The idea of homeownership and the financial mechanisms to achieve it were a key to the economics of the 20th century, when the growth of the middle class and a consumer economy became the lion’s share of GDP, especially in the States. There are innumerable studies that also link homeownership to things like family and economic stability, rising real estate values, and other attributes of the growth of the middle class. And the phenomenon has spread beyond the United States to other parts of the developing world, although never with the market saturation seen stateside.
The roots of the obsession with homeownership and our economic dependence on it go back to the 19th century Industrial Revolution, when, for the first time, we separated work from home on a grand scale and had to invent a whole new culture of domesticity (and unnaturally restricted gender roles) to support a new economic geography. Men went to work and women stayed home. This was a new thing, and a literature and an art had to develop to support this innovative cultural frontier.

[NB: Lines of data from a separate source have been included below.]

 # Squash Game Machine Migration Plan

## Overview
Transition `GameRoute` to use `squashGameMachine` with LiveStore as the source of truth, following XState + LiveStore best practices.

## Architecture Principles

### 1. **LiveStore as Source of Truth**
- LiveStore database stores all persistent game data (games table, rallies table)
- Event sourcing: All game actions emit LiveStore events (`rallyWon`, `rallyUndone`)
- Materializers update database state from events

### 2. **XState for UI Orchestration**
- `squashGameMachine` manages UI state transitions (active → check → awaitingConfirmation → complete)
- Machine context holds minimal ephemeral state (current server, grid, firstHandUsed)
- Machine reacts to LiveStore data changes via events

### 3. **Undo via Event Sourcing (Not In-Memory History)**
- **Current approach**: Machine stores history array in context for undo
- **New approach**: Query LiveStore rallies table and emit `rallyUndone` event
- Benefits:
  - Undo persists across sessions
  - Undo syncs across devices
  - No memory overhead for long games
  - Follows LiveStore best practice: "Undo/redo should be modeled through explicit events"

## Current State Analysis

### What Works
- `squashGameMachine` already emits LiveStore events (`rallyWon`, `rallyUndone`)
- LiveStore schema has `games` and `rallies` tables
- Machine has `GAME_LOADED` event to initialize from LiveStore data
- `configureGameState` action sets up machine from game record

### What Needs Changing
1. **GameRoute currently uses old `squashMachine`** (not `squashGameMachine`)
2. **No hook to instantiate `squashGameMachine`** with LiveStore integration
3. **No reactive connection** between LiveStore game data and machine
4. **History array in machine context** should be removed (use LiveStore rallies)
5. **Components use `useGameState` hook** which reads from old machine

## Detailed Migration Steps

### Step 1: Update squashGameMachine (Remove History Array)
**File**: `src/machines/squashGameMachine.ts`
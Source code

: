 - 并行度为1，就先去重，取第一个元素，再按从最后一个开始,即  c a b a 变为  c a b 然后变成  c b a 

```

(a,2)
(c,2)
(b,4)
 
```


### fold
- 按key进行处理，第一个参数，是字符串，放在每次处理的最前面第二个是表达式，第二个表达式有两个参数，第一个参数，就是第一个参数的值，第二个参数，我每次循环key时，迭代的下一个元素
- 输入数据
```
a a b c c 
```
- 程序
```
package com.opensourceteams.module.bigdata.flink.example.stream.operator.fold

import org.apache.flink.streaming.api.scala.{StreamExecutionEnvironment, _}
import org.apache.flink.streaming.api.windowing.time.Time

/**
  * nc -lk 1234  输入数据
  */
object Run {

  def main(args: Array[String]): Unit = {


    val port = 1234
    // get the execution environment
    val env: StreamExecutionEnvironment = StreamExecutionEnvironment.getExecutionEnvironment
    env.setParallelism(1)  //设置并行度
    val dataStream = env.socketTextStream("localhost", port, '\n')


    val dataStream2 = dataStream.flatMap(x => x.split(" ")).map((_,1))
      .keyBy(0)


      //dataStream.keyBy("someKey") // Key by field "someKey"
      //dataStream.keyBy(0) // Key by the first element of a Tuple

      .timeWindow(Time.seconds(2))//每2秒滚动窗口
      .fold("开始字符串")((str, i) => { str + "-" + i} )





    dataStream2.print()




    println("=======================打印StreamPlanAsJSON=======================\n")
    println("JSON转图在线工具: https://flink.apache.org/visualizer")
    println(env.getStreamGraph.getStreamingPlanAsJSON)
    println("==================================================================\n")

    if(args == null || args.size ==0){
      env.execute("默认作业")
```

As the middle class came into existence and expanded, the importance of domestic architecture grew correspondingly. It had to be tranquil, conducive to family, a respite from the smoky reality of factory and office. Even the crowded urban tenements, constantly being reformed throughout the 19th century, kept adding elements of middle class respectability. My Fair Lady may focus on the costumes, but that “middle-class respectability” was also about architecture interior and exterior.
An old college friend with considerable financial expertise told me recently that it made no economic sense to buy a house in California. While he relented after years to domestic pressure (the cultural construct outlives the economic rationale) I took his words to heart. And I also thought about what Time Tells: homeownership means a fixed location, which makes sense for an industrial economy where you might comceivably have one job in one place for an entire career. It makes sense when fixed assets like factories remain in place. But in the fluid global knowledge economy of the 21st century the average worker must be trained for 20 years instead of 8 or 12. That same worker will need to be retrained 3 or 4 times over their lifetime and need to relocate 4 to 6 times.
In SO many ways we are SO over the middle class of the 20th century so why on earth would we tie ourselves to a mortgage and a fixed location? Culture of course. It outlasts economic rationale. And of course the massive suite of U.S. Government support of homeownership, extending from a host of 1930s financing mechanisms (including the dramatic reduction of down payments from 50% of value) to the ongoing deductibility of mortgage interest has extended the economic benefits of homeownership well beyond the larger economic rationale. Will these subsidies shift in the coming years as we recognize the desirability of a more fluid workforce in a more fluid economy or will the pressures of political support (great to have voters fixed in place!) override the rationale? We shall see.
All of this thinking about the (relatively recent) history of homeownership was inspired by a recent study by David G. Blanchflower of Dartmouth and Andrew J. Oswald of the University of Warwick, which argued that “areas with high levels of homeownership are more likely to stifle innovation and job creation.” Why? Labor mobility, discussed above, was a major factor. Zoning was also a factor, a much longer discussion we must save for another day. Silicon Valley – a crucible of innovation for two generations – is pretty far from Warwick, but its never-ending blast furnace of real estate values may well be the exception that proves the rule: the one place where home values defy history and continue to go up, fueled by the churn of knowledge workers. Or?